The quantum superposition principle allows massive particles to be delocalized over distant positions. Though quantum mechanics has proved adept at describing the microscopic world, quantum superposition runs counter to intuitive conceptions of reality and locality when extended to the macroscopic scale1, as exemplified by the thought experiment of Schrödinger’s cat2. Matter-wave interferometers3, which split and recombine wave packets in order to observe interference, provide a way to probe the superposition principle on macroscopic scales4 and explore the transition to classical physics5. In such experiments, large wave-packet separation is impeded by the need for long interaction times and large momentum beam splitters, which cause susceptibility to dephasing and decoherence1. Here we use light-pulse atom interferometry6, 7 to realize quantum interference with wave packets separated by up to 54 centimetres on a timescale of 1 second. These results push quantum superposition into a new macroscopic regime, demonstrating that quantum superposition remains possible at the distances and timescales of everyday life. The sub-nanokelvin temperatures of the atoms and a compensation of transverse optical forces enable a large separation while maintaining an interference contrast of 28 per cent. In addition to testing the superposition principle in a new regime, large quantum superposition states are vital to exploring gravity with atom interferometers in greater detail. We anticipate that these states could be used to increase sensitivity in tests of the equivalence principle8, 9, 10, 11, 12, measure the gravitational Aharonov–Bohm effect13, and eventually detect gravitational waves14 and phase shifts associated with general relativity12.

At a glance

Figures

  1. Fountain interferometer.
    Figure 1: Fountain interferometer.

    a, After evaporative cooling and a magnetic lensing sequence (see Methods), the ultra-cold atom cloud is launched vertically from below the cylindrical magnetic shield using an optical lattice. At t = 0, the first beam splitter sequence splits the cloud into a superposition of momentum states separated by nħk. At t = T, the wave packet is fully separated, and a mirror sequence reverses the momentum states of the two halves of the cloud. At t = 2T, the clouds spatially overlap, and a final beam splitter sequence is applied. After a short drift time, the output ports spatially separate by 6 mm owing to their differing momenta, and the two complementary ports are imaged. This diagram is not to scale, and the upward- and downward-going clouds are shown horizontally displaced for clarity. The red, cylindrical arrows illustrate the counter-propagating laser beams that drive the Bragg transitions. The blue spheres represent the atomic wave packets. The solid and dashed lines show the trajectories of the atomic wave packets (solid lines correspond to nħk greater momentum in the upward direction than the dashed lines), and the yellow arrowheads indicate the direction of motion. b, Pulse sequence of a 16ħk interferometer, see Methods for details. The main plot depicts the spacetime trajectories of the wave packets, and the pulse train underneath shows the temporal profile of the laser pulse sequences. c, A moving standing wave (red wave, direction of motion indicated by red arrow) induces a Bragg transition of one specific velocity class and changes its momentum by 2ħk, for example, from 2ħk to 4ħk. The black lines show a zoomed-in view of the spacetime trajectories, labelled by momentum. The black dot indicates the point at which the transition from momentum 2ħk to 4ħk occurs.

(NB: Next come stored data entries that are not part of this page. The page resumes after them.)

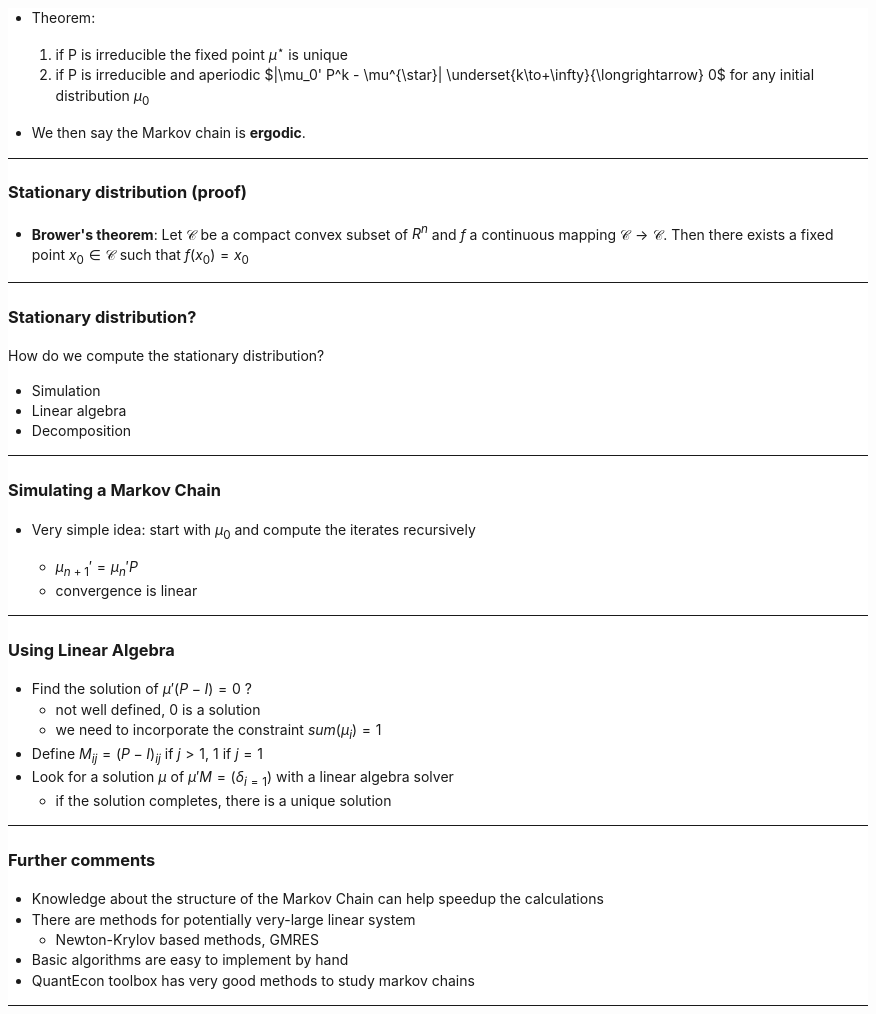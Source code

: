- Theorem:
    1. if P is irreducible the fixed point $\mu^{\star}$ is unique
    2. if P is irreducible and aperiodic $|\mu_0' P^k - \mu^{\star}| \underset{k\to+\infty}{\longrightarrow} 0$ for any initial distribution $\mu_0$

- We then say the Markov chain is __ergodic__.

---

### Stationary distribution (proof)

- __Brower's theorem__: Let $\mathcal{C}$ be a compact convex subset of $R^n$ and $f$ a continuous mapping $\mathcal{C}\rightarrow \mathcal{C}$. Then there exists a fixed point $x_0\in \mathcal{C}$ such that $f(x_0)=x_0$

---

### Stationary distribution?

How do we compute the stationary distribution?

- Simulation
- Linear algebra
- Decomposition

---

### Simulating a Markov Chain

- Very simple idea: start with $\mu_0$ and compute the iterates recursively

    - $\mu_{n+1}' = \mu_n' P$
    - convergence is linear

---


### Using Linear Algebra


- Find the solution of $\mu'(P-I) = 0$ ?
    - not well defined, 0 is a solution
    - we need to incorporate the constraint $sum(\mu_i)=1$
- Define $M_{ij} = (P-I)_{ij}$ if $j>1$, $1$ if $j=1$
- Look for a solution $\mu$ of $\mu' M = (\delta_{i=1})$ with a linear algebra solver
    - if the solution completes, there is a unique solution

---

### Further comments

- Knowledge about the structure of the Markov Chain can help speedup the calculations
- There are methods for potentially very-large linear system
    - Newton-Krylov based methods, GMRES
- Basic algorithms are easy to implement by hand
- QuantEcon toolbox has very good methods to study markov chains

---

  2. Wave packets separated by 54 cm.
    Figure 2: Wave packets separated by 54 cm.

    We adjust the launch height of the millimetre-sized atom cloud so that it passes the detector when the wave packets (corresponding to the two peaks in the image) are maximally separated. In order to visualize the full extent of the wave function, we take 36 snapshots of different slices of the distribution. The images are taken at slightly different times between the atom launch and the fluorescence imaging and are stitched together according to the velocity of the atoms. The vertical height in the plot corresponds to atom density (red indicates higher density).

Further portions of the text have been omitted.